[Assigned task] Reduce the material below to its lines containing "kann".

[Supplied data]
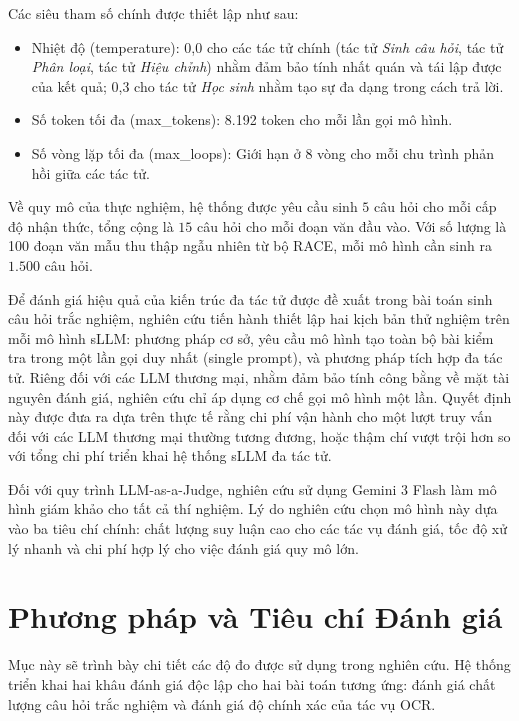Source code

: Các siêu tham số chính được thiết lập như sau:
\begin{itemize}
    \item Nhiệt độ (temperature): 0,0 cho các tác tử chính (tác tử \textit{Sinh câu hỏi}, tác tử \textit{Phân loại}, tác tử \textit{Hiệu chỉnh}) nhằm đảm bảo tính nhất quán và tái lập được của kết quả; 0,3 cho tác tử \textit{Học sinh} nhằm tạo sự đa dạng trong cách trả lời.
    \item Số token tối đa (max\_tokens): 8.192 token cho mỗi lần gọi mô hình.
    \item Số vòng lặp tối đa (max\_loops): Giới hạn ở 8 vòng cho mỗi chu trình phản hồi giữa các tác tử.
\end{itemize}

Về quy mô của thực nghiệm, hệ thống được yêu cầu sinh $5$ câu hỏi cho mỗi cấp độ nhận thức, tổng cộng là $15$ câu hỏi cho mỗi đoạn văn đầu vào. Với số lượng là 100 đoạn văn mẫu thu thập ngẫu nhiên từ bộ RACE, mỗi mô hình cần sinh ra $1.500$ câu hỏi.

Để đánh giá hiệu quả của kiến trúc đa tác tử được đề xuất trong bài toán sinh câu hỏi trắc nghiệm, nghiên cứu tiến hành thiết lập hai kịch bản thử nghiệm trên mỗi mô hình sLLM: phương pháp cơ sở, yêu cầu mô hình tạo toàn bộ bài kiểm tra trong một lần gọi duy nhất (single prompt), và phương pháp tích hợp đa tác tử. Riêng đối với các LLM thương mại, nhằm đảm bảo tính công bằng về mặt tài nguyên đánh giá, nghiên cứu chỉ áp dụng cơ chế gọi mô hình một lần. Quyết định này được đưa ra dựa trên thực tế rằng chi phí vận hành cho một lượt truy vấn đối với các LLM thương mại thường tương đương, hoặc thậm chí vượt trội hơn so với tổng chi phí triển khai hệ thống sLLM đa tác tử. 

Đối với quy trình LLM-as-a-Judge, nghiên cứu sử dụng Gemini 3 Flash làm mô hình giám khảo cho tất cả thí nghiệm. Lý do nghiên cứu chọn mô hình này dựa vào ba tiêu chí chính: chất lượng suy luận cao cho các tác vụ đánh giá, tốc độ xử lý nhanh và chi phí hợp lý cho việc đánh giá quy mô lớn.

\section{Phương pháp và Tiêu chí Đánh giá}

Mục này sẽ trình bày chi tiết các độ đo được sử dụng trong nghiên cứu. Hệ thống triển khai hai khâu đánh giá độc lập cho hai bài toán tương ứng: đánh giá chất lượng câu hỏi trắc nghiệm và đánh giá độ chính xác của tác vụ OCR.

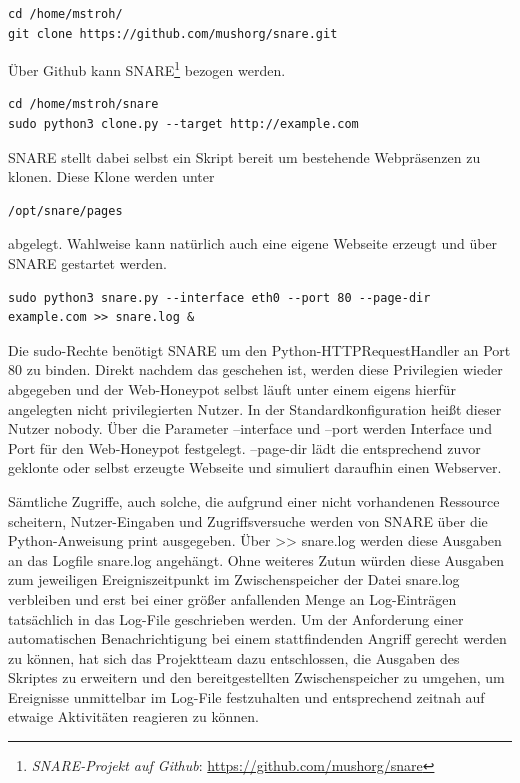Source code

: \begin{lstlisting}[style=customc]
cd /home/mstroh/
git clone https://github.com/mushorg/snare.git
\end{lstlisting}

Über Github kann SNARE\footnote{ \textit{SNARE-Projekt auf Github}: \url{https://github.com/mushorg/snare}} bezogen werden.

\begin{lstlisting}[style=customc]
cd /home/mstroh/snare
sudo python3 clone.py --target http://example.com
\end{lstlisting}

SNARE stellt dabei selbst ein Skript bereit um bestehende Webpräsenzen zu klonen. Diese Klone werden unter
\begin{lstlisting}[style=customc]
/opt/snare/pages
\end{lstlisting}
abgelegt. Wahlweise kann natürlich auch eine eigene Webseite erzeugt und über SNARE gestartet werden.

\begin{lstlisting}[style=customc]
sudo python3 snare.py --interface eth0 --port 80 --page-dir example.com >> snare.log &
\end{lstlisting}
Die sudo-Rechte benötigt SNARE um den Python-HTTPRequestHandler an Port 80 zu binden. Direkt nachdem das geschehen ist, werden diese Privilegien wieder abgegeben und der Web-Honeypot selbst läuft unter einem eigens hierfür angelegten nicht privilegierten Nutzer. In der Standardkonfiguration heißt dieser Nutzer nobody. Über die Parameter \grqq{}--interface\grqq{} und \grqq{}--port\grqq{} werden Interface und Port für den Web-Honeypot festgelegt. \grqq{}--page-dir\grqq{} lädt die entsprechend zuvor geklonte oder selbst erzeugte Webseite und simuliert daraufhin einen Webserver. 

Sämtliche Zugriffe, auch solche, die aufgrund einer nicht vorhandenen Ressource scheitern, Nutzer-Eingaben und Zugriffsversuche werden von SNARE über die Python-Anweisung print ausgegeben. Über \grqq{}>> snare.log\grqq{} werden diese Ausgaben an das Logfile \grqq{}snare.log\grqq{} angehängt.  Ohne weiteres Zutun würden diese Ausgaben zum jeweiligen Ereigniszeitpunkt im Zwischenspeicher der Datei \grqq{}snare.log\grqq{} verbleiben und erst bei einer größer anfallenden Menge an Log-Einträgen tatsächlich in das Log-File geschrieben werden. Um der Anforderung einer automatischen Benachrichtigung bei einem stattfindenden Angriff gerecht werden zu können, hat sich das Projektteam dazu entschlossen, die Ausgaben des Skriptes zu erweitern und den bereitgestellten Zwischenspeicher zu umgehen, um Ereignisse unmittelbar im Log-File festzuhalten und entsprechend zeitnah auf etwaige Aktivitäten reagieren zu können. 

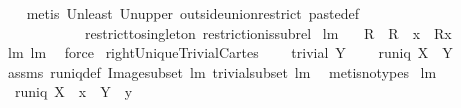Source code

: \begin{isabellebody}
%
\isadelimproof
\ \ %
\endisadelimproof
%
\isatagproof
{}\isamarkupfalse%
\ {\isacharparenleft}metis\ Un{\isacharunderscore}least\ Un{\isacharunderscore}upper{}\ outside{\isacharunderscore}union{\isacharunderscore}restrict\ paste{\isacharunderscore}def\ \isanewline
\ \ \ \ \ \ \ \ \ \ \ \ restrict{\isacharunderscore}to{\isacharunderscore}singleton\ restriction{\isacharunderscore}is{\isacharunderscore}subrel{\isacharparenright}%
\endisatagproof
{\isafoldproof}%
%
\isadelimproof
\isanewline
%
\endisadelimproof
\isanewline
{}\isamarkupfalse%
\ lm{}{}{}{\isacharcolon}\ \isanewline
\ \ {\isachardoublequoteopen}R\ {\isacharequal}\ R\ {\isacharplus}{\isacharasterisk}\ {\isacharparenleft}{\isacharbraceleft}x{\isacharbraceright}\ {\isasymtimes}\ {\isacharparenleft}R{\isacharbackquote}{\isacharbackquote}{\isacharbraceleft}x{\isacharbraceright}{\isacharparenright}{\isacharparenright}{\isachardoublequoteclose}\ \isanewline
%
\isadelimproof
\ \ %
\endisadelimproof
%
\isatagproof
{}\isamarkupfalse%
\ lm{}{}{}\ lm{}{}{}\ \isamarkupfalse%
\ force%
\endisatagproof
{\isafoldproof}%
%
\isadelimproof
\isanewline
%
\endisadelimproof
\isanewline
{}\isamarkupfalse%
\ rightUniqueTrivialCartes{\isacharcolon}\ \isanewline
\ \ \ {\isachardoublequoteopen}trivial\ Y{\isachardoublequoteclose}\ \isanewline
\ \ \ {\isachardoublequoteopen}runiq\ {\isacharparenleft}X\ {\isasymtimes}\ Y{\isacharparenright}{\isachardoublequoteclose}\ \isanewline
%
\isadelimproof
\ \ %
\endisadelimproof
%
\isatagproof
{}\isamarkupfalse%
\ assms\ runiq{\isacharunderscore}def\ Image{\isacharunderscore}subset\ lm{}{}{}\ trivial{\isacharunderscore}subset\ lm{}{}{}\ \isamarkupfalse%
\ {\isacharparenleft}metis{\isacharparenleft}no{\isacharunderscore}types{\isacharparenright}{\isacharparenright}%
\endisatagproof
{\isafoldproof}%
%
\isadelimproof
\isanewline
%
\endisadelimproof
\isanewline
\isanewline
{}\isamarkupfalse%
\ lm{}{}{}{\isacharcolon}\ \isanewline
\ \ {\isachardoublequoteopen}runiq\ {\isacharparenleft}{\isacharparenleft}X\ {\isasymtimes}\ {\isacharbraceleft}x{\isacharbraceright}{\isacharparenright}\ {\isacharplus}{\isacharasterisk}\ {\isacharparenleft}Y\ {\isasymtimes}\ {\isacharbraceleft}y{\isacharbraceright}{\isacharparenright}{\isacharparenright}{\isachardoublequoteclose}\ \isanewline

\end{isabellebody}
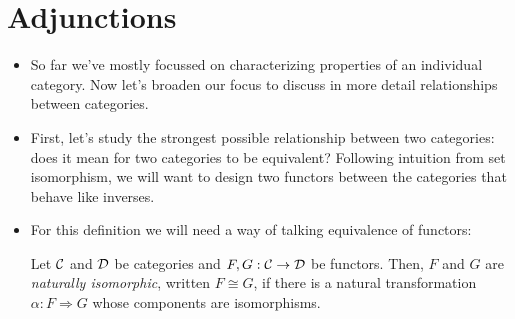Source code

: \chapter{Adjunctions}

\begin{itemize}
  \item So far we've mostly focussed on characterizing properties 
  of an individual category. Now let's broaden our focus to discuss 
  in more detail
  relationships between categories.
  \item First, let's study the strongest possible relationship between
  two categories: does it mean for two categories to be equivalent? 
  Following intuition from set isomorphism, we will want to design 
  two functors between the categories that behave like inverses.
  \item For this definition we will need a way of talking equivalence 
  of functors:
  \begin{definition}
    Let $\calC$ and $\calD$ be categories and $F, G : \calC \to \calD$ 
    be functors. Then, $F$ and $G$ are \emph{naturally isomorphic},
    written $F \cong G$, if there is a natural transformation $\alpha : F \Rightarrow G$
    whose components are isomorphisms.

  \end{definition}




\end{itemize}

[Expected output]
Über Github kann SNARE\footnote{ \textit{SNARE-Projekt auf Github}: \url{https://github.com/mushorg/snare}} bezogen werden.
abgelegt. Wahlweise kann natürlich auch eine eigene Webseite erzeugt und über SNARE gestartet werden.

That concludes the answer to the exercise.